The Evolving Publishing Ecosystem

Some tips and tricks from the BlogHer ’10 session with Kamy Wicoff,; Florinda Pendley Vasquez,; Penny Sansevieri, and Carleen Brice,

Publishing is continually evolving, and the biggest change in the past 3-5 years has been the explosion in publishing methods, including self publishing. The stigma is largely gone as some self published books – such as Legally Blonde, The Lace Reader and The Shack – have become mainstream successes. Agents will pick up a self-published book that is selling, but self-published authors need to know their audience and sell to them. It is also important for self-published books to look professional – as good as any traditionally published book – so don’t skimp on editing or the book cover design.
In addition, there has been a huge growth online of book bloggers, who have become like a giant online book club. Many of its members have formed relationships with each other as well as the big New York publishers, Florinda said. This has all happened as the number of review pages in traditional outlets such as newspapers and magazines has dwindled, with book bloggers picking up some of the slack. Given the strong online presence of book bloggers online, it’s now easier than ever for authors and publishers to connect with potential reviewers.

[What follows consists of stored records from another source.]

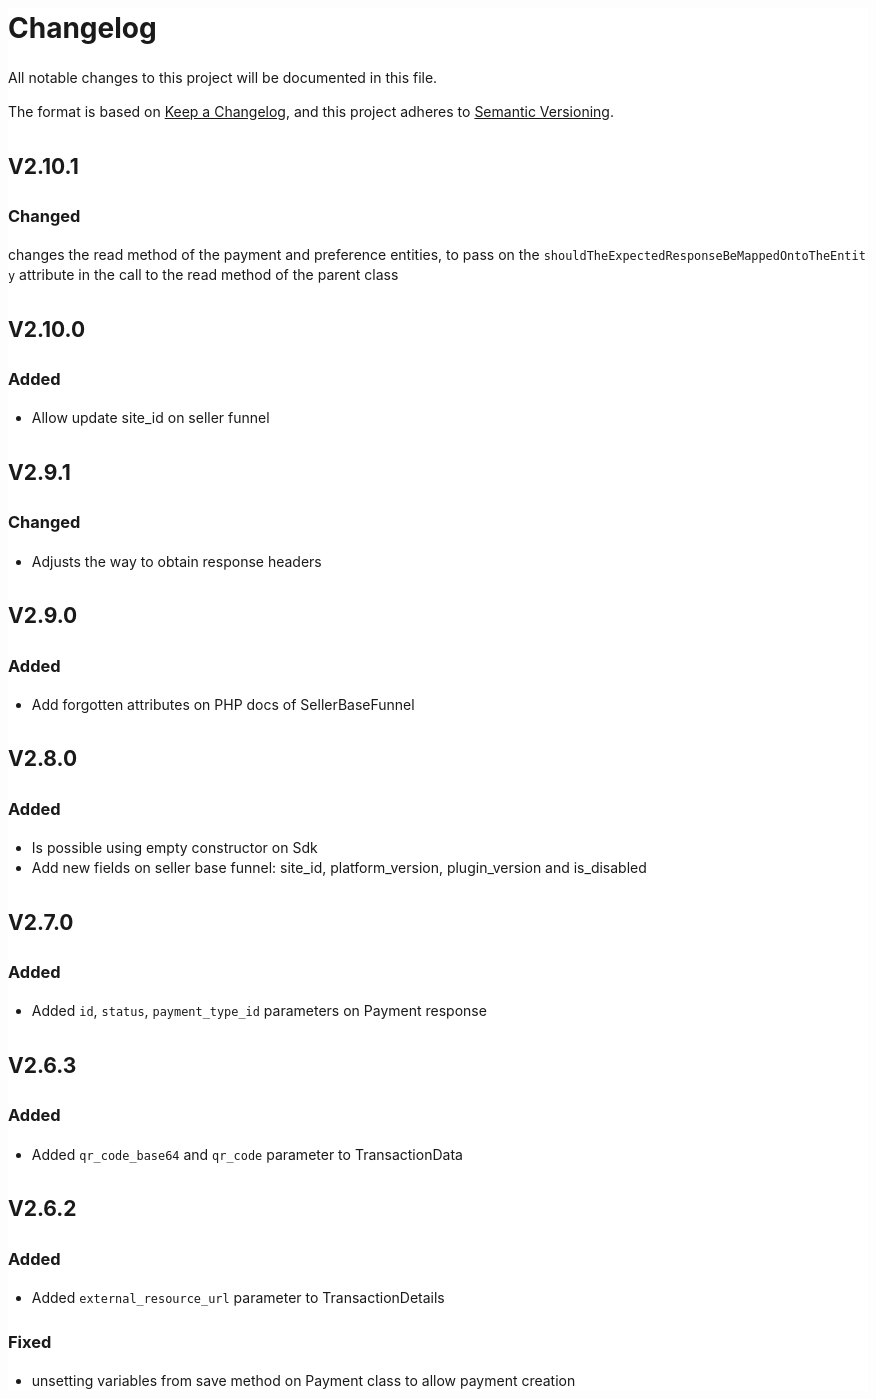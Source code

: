 # Changelog

All notable changes to this project will be documented in this file.

The format is based on [Keep a Changelog](https://keepachangelog.com/en/1.0.0/),
and this project adheres to [Semantic Versioning](https://semver.org/spec/v2.0.0.html).

## V2.10.1
### Changed
changes the read method of the payment and preference entities, to pass on the `shouldTheExpectedResponseBeMappedOntoTheEntity` attribute in the call to the read method of the parent class

## V2.10.0
### Added
- Allow update site_id on seller funnel

## V2.9.1
### Changed
- Adjusts the way to obtain response headers

## V2.9.0
### Added
- Add forgotten attributes on PHP docs of SellerBaseFunnel

## V2.8.0
### Added
- Is possible using empty constructor on Sdk
- Add new fields on seller base funnel: site_id, platform_version, plugin_version and is_disabled

## V2.7.0
### Added
- Added `id`, `status`, `payment_type_id` parameters on Payment response

## V2.6.3
### Added
- Added `qr_code_base64` and `qr_code` parameter to TransactionData

## V2.6.2
### Added
- Added `external_resource_url` parameter to TransactionDetails
### Fixed
- unsetting variables from save method on Payment class to allow payment creation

Even with the advantages of having a traditional publisher, one reality of today’s publishing environment is the fact that authors really need to do a lot of their own promotion. Carleen noted that author Rebecca Skloot starting making connections she could use for her book tour long before her book was published. For her tour, she visited more than 70 cities, speaking at universities and other venues where her travel expenses were covered, and once she was set to visit a specific city, she would contact local bookstores to let them know she’d be in town and tried to arrange a signing.
The Importance of Marketing Plans
Each new book is like launching a new business, and authors need a marketing plan. Kamy’s site SheWrites is meant to be a resource to help authors understand these aspects of writing, publishing and marketing. A good resource is How to Write a Book Proposal by Michael Larson.
Authors need to network, build connections and have as much as they can in place before the book comes out. Blog five to six days a week, get on Twitter, support other writers so they can support you in turn – Tweet about each other’s books, do blog tours with each other. Think about everything you would do if you had a traditional book contract – get to know book bloggers in your area (before your book is out) and get to know other writers in your area, too.
Pay attention to who is listening to what you say; publishers need to know there’s an audience before they take on a book, said Carleen. If you are self-publishing, you need to know going in that there are buyers for your book.
Penny said authors need to do their research – know your competition, the landscape for your book. Publishing is a business, you would never open a store without doing research first and the same applies to publishing. The promotion for your book should start two years out; marketing guru Seth Godin made this point on Penny’s Publishing Insiders podcast recently. Bestselling author Marci Shimoff, featured in The Secret, still worked like crazy when her own book, Happy for No Reason came out. Newsletters, Twitter and Facebook are good tools to use to build your platform.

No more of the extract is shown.